(RECORDS FOR THE EXERCISE Opens)

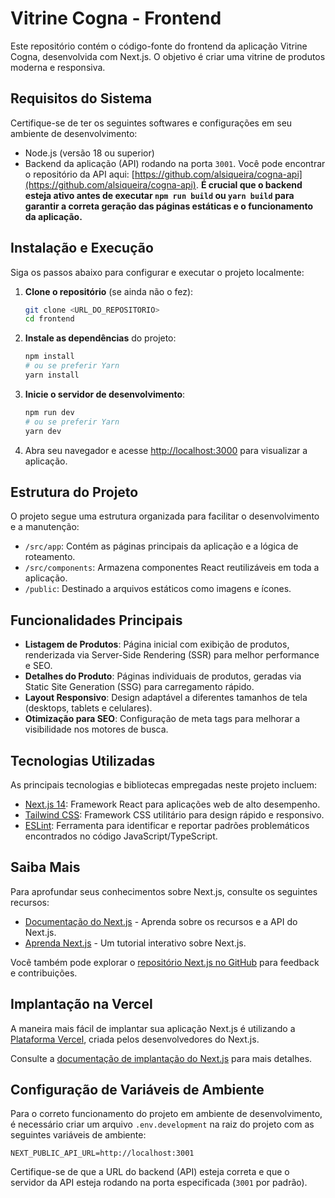 # Vitrine Cogna - Frontend

Este repositório contém o código-fonte do frontend da aplicação Vitrine Cogna, desenvolvida com Next.js. O objetivo é criar uma vitrine de produtos moderna e responsiva.

## Requisitos do Sistema

Certifique-se de ter os seguintes softwares e configurações em seu ambiente de desenvolvimento:

- Node.js (versão 18 ou superior)
- Backend da aplicação (API) rodando na porta `3001`. Você pode encontrar o repositório da API aqui: [https://github.com/alsiqueira/cogna-api](https://github.com/alsiqueira/cogna-api). **É crucial que o backend esteja ativo antes de executar `npm run build` ou `yarn build` para garantir a correta geração das páginas estáticas e o funcionamento da aplicação.**

## Instalação e Execução

Siga os passos abaixo para configurar e executar o projeto localmente:

1.  **Clone o repositório** (se ainda não o fez):

    ```bash
    git clone <URL_DO_REPOSITORIO>
    cd frontend
    ```

2.  **Instale as dependências** do projeto:

    ```bash
    npm install
    # ou se preferir Yarn
    yarn install
    ```

3.  **Inicie o servidor de desenvolvimento**:

    ```bash
    npm run dev
    # ou se preferir Yarn
    yarn dev
    ```

4.  Abra seu navegador e acesse [http://localhost:3000](http://localhost.com:3000) para visualizar a aplicação.

## Estrutura do Projeto

O projeto segue uma estrutura organizada para facilitar o desenvolvimento e a manutenção:

- `/src/app`: Contém as páginas principais da aplicação e a lógica de roteamento.
- `/src/components`: Armazena componentes React reutilizáveis em toda a aplicação.
- `/public`: Destinado a arquivos estáticos como imagens e ícones.

## Funcionalidades Principais

- **Listagem de Produtos**: Página inicial com exibição de produtos, renderizada via Server-Side Rendering (SSR) para melhor performance e SEO.
- **Detalhes do Produto**: Páginas individuais de produtos, geradas via Static Site Generation (SSG) para carregamento rápido.
- **Layout Responsivo**: Design adaptável a diferentes tamanhos de tela (desktops, tablets e celulares).
- **Otimização para SEO**: Configuração de meta tags para melhorar a visibilidade nos motores de busca.

## Tecnologias Utilizadas

As principais tecnologias e bibliotecas empregadas neste projeto incluem:

- [Next.js 14](https://nextjs.org/): Framework React para aplicações web de alto desempenho.
- [Tailwind CSS](https://tailwindcss.com/): Framework CSS utilitário para design rápido e responsivo.
- [ESLint](https://eslint.org/): Ferramenta para identificar e reportar padrões problemáticos encontrados no código JavaScript/TypeScript.

## Saiba Mais

Para aprofundar seus conhecimentos sobre Next.js, consulte os seguintes recursos:

- [Documentação do Next.js](https://nextjs.org/docs) - Aprenda sobre os recursos e a API do Next.js.
- [Aprenda Next.js](https://nextjs.org/learn) - Um tutorial interativo sobre Next.js.

Você também pode explorar o [repositório Next.js no GitHub](https://github.com/vercel/next.js) para feedback e contribuições.

## Implantação na Vercel

A maneira mais fácil de implantar sua aplicação Next.js é utilizando a [Plataforma Vercel](https://vercel.com/new?utm_medium=default-template&filter=next.js&utm_source=create-next-app&utm_campaign=create-next-app-readme), criada pelos desenvolvedores do Next.js.

Consulte a [documentação de implantação do Next.js](https://nextjs.org/docs/app/building-your-application/deploying) para mais detalhes.

## Configuração de Variáveis de Ambiente

Para o correto funcionamento do projeto em ambiente de desenvolvimento, é necessário criar um arquivo `.env.development` na raiz do projeto com as seguintes variáveis de ambiente:

```
NEXT_PUBLIC_API_URL=http://localhost:3001
```

Certifique-se de que a URL do backend (API) esteja correta e que o servidor da API esteja rodando na porta especificada (`3001` por padrão).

(RECORDS FOR THE EXERCISE Closes)

* [WHAT THIS TASK INVOLVES]: Using the records above, please repeat the line with "## Configuração de Variáveis de Ambiente" and every line after it exactly, and give no other text.

* [RESULT OF THIS EXERCISE]:
## Configuração de Variáveis de Ambiente

Para o correto funcionamento do projeto em ambiente de desenvolvimento, é necessário criar um arquivo `.env.development` na raiz do projeto com as seguintes variáveis de ambiente:

```
NEXT_PUBLIC_API_URL=http://localhost:3001
```

Certifique-se de que a URL do backend (API) esteja correta e que o servidor da API esteja rodando na porta especificada (`3001` por padrão).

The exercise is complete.